The stress she experienced as a teenager has never left her.
'I'm always on high alert. I wouldn't have a lot of trust in things. I know a lot of my generation are like that, that's just the way we grew up,' she said.
Ultan from Wexford was 9 when the recession hit. His family were significantly impacted by the crash as they struggled to pay off loans they had taken out during the boom.
'[My parents] tried their hardest not to let us feel they were stressed, but you could tell', he said.
'Mam and Dad had to work through Christmas because they couldn't afford not to,' he added.
Ultan struggles with a scarcity mindset due to the experience, and finds it hard not to spend his money immediately.
He said: 'I struggle with holding onto money because I feel like as soon as I have it, it will go. It's not a guarantee that it will be here next month.'
He said seeing the CMAT lyrics brought back memories of the recession he hadn't realised had impacted him so much.

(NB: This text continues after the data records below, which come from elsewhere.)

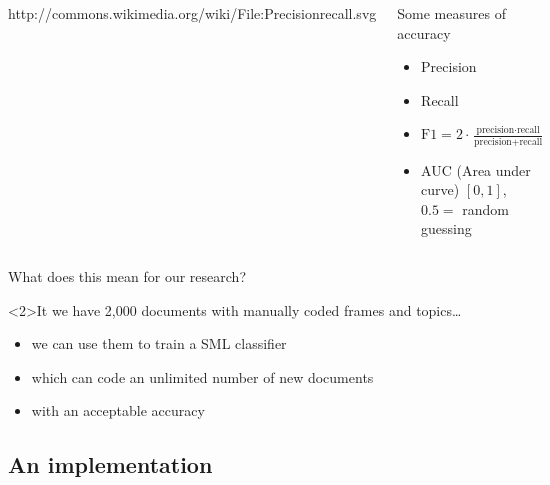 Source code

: \documentclass{beamer}
\begin{document}
\begin{frame}[plain]
\begin{columns}[]

{\tiny{http://commons.wikimedia.org/wiki/File:Precisionrecall.svg}}

\begin{block}{Some measures of accuracy}
\begin{itemize}
\item Precision
\item Recall
\item $\text{F1}=2\cdot \frac{\text{precision}\cdot \text{recall}}{\text{precision}+\text{recall}}$%
\item AUC (Area under curve)
$[0,1]$, $0.5=$ random guessing
\end{itemize}
\end{block}


\end{columns}

\end{frame}





\begin{frame}{What does this mean for our research?}
\begin{block}<2>{It we have 2,000 documents with manually coded frames and topics\ldots}
\begin{itemize}
\item we can use them to train a SML classifier
\item which can code an unlimited number of new documents
\item with an acceptable accuracy
\end{itemize}
\end{block}
\end{frame}



\subsection{An implementation}
\end{document}
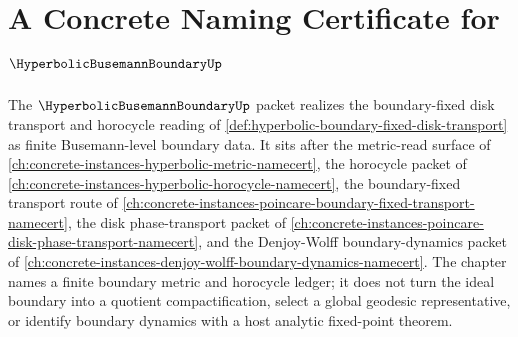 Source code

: \chapter{A Concrete Naming Certificate for $\HyperbolicBusemannBoundaryUp$}
\label{ch:concrete-instances-hyperbolic-busemann-boundary-namecert}

The $\HyperbolicBusemannBoundaryUp$ packet realizes the boundary-fixed disk transport and horocycle reading of \autoref{def:hyperbolic-boundary-fixed-disk-transport} as finite Busemann-level boundary data. It sits after the metric-read surface of \autoref{ch:concrete-instances-hyperbolic-metric-namecert}, the horocycle packet of \autoref{ch:concrete-instances-hyperbolic-horocycle-namecert}, the boundary-fixed transport route of \autoref{ch:concrete-instances-poincare-boundary-fixed-transport-namecert}, the disk phase-transport packet of \autoref{ch:concrete-instances-poincare-disk-phase-transport-namecert}, and the Denjoy-Wolff boundary-dynamics packet of \autoref{ch:concrete-instances-denjoy-wolff-boundary-dynamics-namecert}. The chapter names a finite boundary metric and horocycle ledger; it does not turn the ideal boundary into a quotient compactification, select a global geodesic representative, or identify boundary dynamics with a host analytic fixed-point theorem.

'The das killing themselves line, it brought back a lot of memories of being in school and it happening to people in my class', he said, explaining that as a child he didn't realise why it was happening.
Several family members and whole families from his school emigrated.
'I remember thinking, this is just going to be how it will be, I'll just have to leave Ireland when I'm older. It wasn't until I was 21 that I realised I could stay,' he said.
Róisín McManus from Cavan was 11 when the recession hit.
She said news of the crash and stress over money was a constant during her childhood, something she feels has never left her.
'I think for people in our generation, the recession has followed us, it's marked us, we felt the burden of money from a young age, and we still do', she said. 'At this stage, it's almost like a lifelong experience that money can be tight, and you're always conscious of that,' she added.
'Growing up, I was more conscious of money and how it doesn't go very far,' she said. She recalls noticing things in her life were suddenly different, as trips to the cinema and meals out ended.
Róisín's major memory is of people in their early twenties in her community emigrating for work. She wonders if growing up in this environment has contributed to a pattern where Ireland's young people are once again emigrating.